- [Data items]
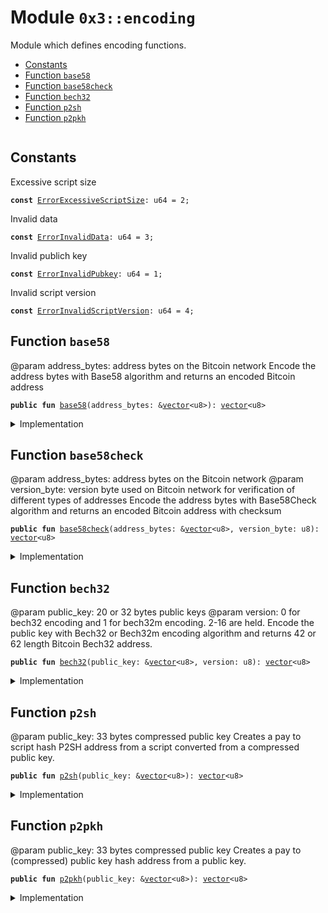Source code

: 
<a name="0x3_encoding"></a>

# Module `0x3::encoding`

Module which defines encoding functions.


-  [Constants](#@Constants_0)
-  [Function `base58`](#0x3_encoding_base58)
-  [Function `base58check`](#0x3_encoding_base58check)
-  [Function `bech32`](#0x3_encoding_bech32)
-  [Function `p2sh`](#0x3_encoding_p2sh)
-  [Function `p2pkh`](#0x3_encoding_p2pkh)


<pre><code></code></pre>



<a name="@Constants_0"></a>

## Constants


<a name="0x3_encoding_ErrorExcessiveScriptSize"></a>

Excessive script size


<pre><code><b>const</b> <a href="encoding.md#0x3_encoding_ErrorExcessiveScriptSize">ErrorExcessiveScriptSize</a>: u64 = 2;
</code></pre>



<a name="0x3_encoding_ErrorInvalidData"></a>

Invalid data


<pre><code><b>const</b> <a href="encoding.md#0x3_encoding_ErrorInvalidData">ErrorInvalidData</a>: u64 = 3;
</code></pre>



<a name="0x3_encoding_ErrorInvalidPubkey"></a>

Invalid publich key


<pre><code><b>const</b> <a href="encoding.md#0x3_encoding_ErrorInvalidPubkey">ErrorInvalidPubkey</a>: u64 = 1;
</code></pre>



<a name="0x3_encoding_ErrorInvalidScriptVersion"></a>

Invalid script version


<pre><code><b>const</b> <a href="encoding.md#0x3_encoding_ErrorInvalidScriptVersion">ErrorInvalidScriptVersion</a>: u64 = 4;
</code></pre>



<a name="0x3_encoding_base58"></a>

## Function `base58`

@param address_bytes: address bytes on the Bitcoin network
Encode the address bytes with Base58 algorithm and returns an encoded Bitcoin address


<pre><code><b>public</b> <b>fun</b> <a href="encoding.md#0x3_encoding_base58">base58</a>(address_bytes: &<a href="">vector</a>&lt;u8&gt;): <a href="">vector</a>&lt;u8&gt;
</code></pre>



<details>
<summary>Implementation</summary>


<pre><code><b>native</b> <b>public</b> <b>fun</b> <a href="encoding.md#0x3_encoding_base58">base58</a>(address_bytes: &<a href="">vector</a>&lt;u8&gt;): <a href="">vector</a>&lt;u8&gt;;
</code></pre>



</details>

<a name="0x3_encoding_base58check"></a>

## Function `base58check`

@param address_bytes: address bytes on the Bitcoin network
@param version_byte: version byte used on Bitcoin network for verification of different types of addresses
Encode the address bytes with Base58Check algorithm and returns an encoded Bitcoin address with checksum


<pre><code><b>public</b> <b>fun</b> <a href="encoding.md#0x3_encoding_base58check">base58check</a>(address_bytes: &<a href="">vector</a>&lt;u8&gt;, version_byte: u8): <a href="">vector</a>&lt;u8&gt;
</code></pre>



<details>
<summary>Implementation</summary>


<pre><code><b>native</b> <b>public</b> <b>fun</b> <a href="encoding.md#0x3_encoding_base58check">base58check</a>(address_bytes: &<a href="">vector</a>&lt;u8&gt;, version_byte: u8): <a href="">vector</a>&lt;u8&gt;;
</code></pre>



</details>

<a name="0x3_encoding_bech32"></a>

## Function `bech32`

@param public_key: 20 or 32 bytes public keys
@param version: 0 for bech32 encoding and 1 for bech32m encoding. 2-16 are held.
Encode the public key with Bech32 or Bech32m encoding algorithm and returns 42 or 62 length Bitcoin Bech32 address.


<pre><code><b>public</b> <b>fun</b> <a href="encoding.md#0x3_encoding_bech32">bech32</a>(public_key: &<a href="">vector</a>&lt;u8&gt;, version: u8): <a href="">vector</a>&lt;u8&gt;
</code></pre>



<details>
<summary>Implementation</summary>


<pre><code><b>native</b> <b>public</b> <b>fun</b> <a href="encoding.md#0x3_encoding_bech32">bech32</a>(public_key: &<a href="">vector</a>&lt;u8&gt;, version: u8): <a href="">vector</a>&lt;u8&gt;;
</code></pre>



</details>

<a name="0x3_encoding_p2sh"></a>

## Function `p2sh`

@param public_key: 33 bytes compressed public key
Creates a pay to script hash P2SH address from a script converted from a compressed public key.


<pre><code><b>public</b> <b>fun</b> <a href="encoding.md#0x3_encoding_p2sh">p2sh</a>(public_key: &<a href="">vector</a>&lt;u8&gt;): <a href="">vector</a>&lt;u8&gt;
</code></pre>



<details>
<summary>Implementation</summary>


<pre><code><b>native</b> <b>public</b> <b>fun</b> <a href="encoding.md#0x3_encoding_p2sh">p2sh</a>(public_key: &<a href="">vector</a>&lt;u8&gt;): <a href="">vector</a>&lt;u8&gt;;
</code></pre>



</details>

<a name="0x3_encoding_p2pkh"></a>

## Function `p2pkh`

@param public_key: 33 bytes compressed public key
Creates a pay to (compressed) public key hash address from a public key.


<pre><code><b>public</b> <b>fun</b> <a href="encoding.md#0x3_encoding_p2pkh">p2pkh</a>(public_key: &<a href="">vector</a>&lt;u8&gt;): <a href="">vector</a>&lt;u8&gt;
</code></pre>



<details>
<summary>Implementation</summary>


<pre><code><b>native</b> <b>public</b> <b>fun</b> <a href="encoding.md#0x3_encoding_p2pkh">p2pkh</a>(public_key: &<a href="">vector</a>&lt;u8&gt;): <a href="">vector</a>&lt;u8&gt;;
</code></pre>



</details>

--

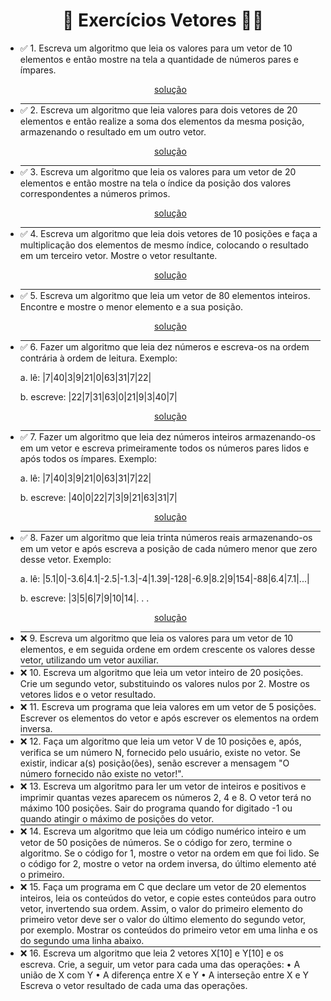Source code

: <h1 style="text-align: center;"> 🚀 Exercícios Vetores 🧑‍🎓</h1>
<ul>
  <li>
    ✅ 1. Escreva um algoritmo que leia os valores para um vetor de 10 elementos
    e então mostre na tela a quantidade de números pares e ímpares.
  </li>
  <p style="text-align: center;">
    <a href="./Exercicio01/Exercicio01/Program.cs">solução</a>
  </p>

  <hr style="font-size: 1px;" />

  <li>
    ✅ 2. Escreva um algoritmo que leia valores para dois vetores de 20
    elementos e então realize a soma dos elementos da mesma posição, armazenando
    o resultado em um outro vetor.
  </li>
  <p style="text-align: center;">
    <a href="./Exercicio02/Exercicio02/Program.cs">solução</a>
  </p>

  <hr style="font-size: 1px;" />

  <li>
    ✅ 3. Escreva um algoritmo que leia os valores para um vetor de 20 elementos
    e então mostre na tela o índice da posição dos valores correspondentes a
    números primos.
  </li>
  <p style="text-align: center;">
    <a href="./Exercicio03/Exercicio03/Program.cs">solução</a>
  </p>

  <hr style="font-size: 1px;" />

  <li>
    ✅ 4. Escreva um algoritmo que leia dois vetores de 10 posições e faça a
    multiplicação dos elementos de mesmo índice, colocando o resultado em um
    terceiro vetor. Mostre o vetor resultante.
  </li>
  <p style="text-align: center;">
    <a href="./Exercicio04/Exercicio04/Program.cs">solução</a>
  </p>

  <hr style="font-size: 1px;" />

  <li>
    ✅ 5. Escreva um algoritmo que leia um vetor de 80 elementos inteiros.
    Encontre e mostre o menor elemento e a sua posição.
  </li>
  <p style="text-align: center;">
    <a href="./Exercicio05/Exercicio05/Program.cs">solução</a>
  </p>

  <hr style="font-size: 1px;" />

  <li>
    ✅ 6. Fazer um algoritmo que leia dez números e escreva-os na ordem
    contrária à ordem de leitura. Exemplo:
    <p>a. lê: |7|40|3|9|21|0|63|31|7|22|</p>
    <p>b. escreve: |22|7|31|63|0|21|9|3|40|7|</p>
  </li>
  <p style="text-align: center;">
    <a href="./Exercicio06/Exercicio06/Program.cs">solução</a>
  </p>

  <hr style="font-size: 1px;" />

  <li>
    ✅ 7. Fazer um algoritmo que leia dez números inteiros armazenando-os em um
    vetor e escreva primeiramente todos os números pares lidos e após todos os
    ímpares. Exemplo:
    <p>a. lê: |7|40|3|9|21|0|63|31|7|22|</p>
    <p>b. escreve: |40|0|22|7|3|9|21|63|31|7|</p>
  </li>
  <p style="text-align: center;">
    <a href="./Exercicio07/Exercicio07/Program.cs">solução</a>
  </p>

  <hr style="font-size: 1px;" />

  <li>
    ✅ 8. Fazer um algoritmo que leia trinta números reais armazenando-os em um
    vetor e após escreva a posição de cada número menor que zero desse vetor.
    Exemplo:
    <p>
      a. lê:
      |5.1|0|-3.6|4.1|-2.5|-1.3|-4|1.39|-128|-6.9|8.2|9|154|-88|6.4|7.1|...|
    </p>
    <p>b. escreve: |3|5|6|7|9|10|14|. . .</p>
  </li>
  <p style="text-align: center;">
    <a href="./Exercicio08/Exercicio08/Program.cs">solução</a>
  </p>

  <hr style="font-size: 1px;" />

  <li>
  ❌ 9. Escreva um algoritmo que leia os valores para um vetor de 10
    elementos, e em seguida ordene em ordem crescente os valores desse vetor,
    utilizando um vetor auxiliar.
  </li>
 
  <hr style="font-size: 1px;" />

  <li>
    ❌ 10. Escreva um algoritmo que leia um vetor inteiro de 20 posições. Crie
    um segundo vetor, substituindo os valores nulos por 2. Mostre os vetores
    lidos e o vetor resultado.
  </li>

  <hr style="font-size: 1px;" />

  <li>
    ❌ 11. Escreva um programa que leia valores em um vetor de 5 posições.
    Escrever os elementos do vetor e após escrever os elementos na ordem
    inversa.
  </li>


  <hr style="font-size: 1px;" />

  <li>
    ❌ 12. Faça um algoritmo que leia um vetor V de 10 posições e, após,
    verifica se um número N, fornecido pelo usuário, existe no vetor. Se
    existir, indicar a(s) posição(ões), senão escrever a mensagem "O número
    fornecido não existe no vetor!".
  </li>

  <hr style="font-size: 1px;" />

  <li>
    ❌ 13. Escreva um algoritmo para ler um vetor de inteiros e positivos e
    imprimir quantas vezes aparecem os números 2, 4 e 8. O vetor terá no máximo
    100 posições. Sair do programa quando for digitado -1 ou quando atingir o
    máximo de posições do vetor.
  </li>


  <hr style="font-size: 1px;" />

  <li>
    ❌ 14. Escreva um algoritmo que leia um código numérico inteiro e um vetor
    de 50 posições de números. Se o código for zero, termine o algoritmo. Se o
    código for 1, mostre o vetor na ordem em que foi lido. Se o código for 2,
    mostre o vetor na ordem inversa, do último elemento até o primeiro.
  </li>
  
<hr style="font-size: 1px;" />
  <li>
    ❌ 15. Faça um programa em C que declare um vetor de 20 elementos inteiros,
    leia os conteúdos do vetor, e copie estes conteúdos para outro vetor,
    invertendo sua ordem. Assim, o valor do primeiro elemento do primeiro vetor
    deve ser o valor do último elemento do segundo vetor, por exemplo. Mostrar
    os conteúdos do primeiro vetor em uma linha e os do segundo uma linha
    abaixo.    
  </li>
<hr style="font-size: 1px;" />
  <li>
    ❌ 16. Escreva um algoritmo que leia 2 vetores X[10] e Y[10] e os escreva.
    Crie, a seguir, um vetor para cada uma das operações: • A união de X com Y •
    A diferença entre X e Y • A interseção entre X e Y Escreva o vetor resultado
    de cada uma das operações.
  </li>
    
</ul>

- [Assigned task]
Every line that contains the string "posições" should be returned from the data.

- [The completed task]
    ✅ 4. Escreva um algoritmo que leia dois vetores de 10 posições e faça a
    ❌ 10. Escreva um algoritmo que leia um vetor inteiro de 20 posições. Crie
    ❌ 11. Escreva um programa que leia valores em um vetor de 5 posições.
    ❌ 12. Faça um algoritmo que leia um vetor V de 10 posições e, após,
    100 posições. Sair do programa quando for digitado -1 ou quando atingir o
    máximo de posições do vetor.
    de 50 posições de números. Se o código for zero, termine o algoritmo. Se o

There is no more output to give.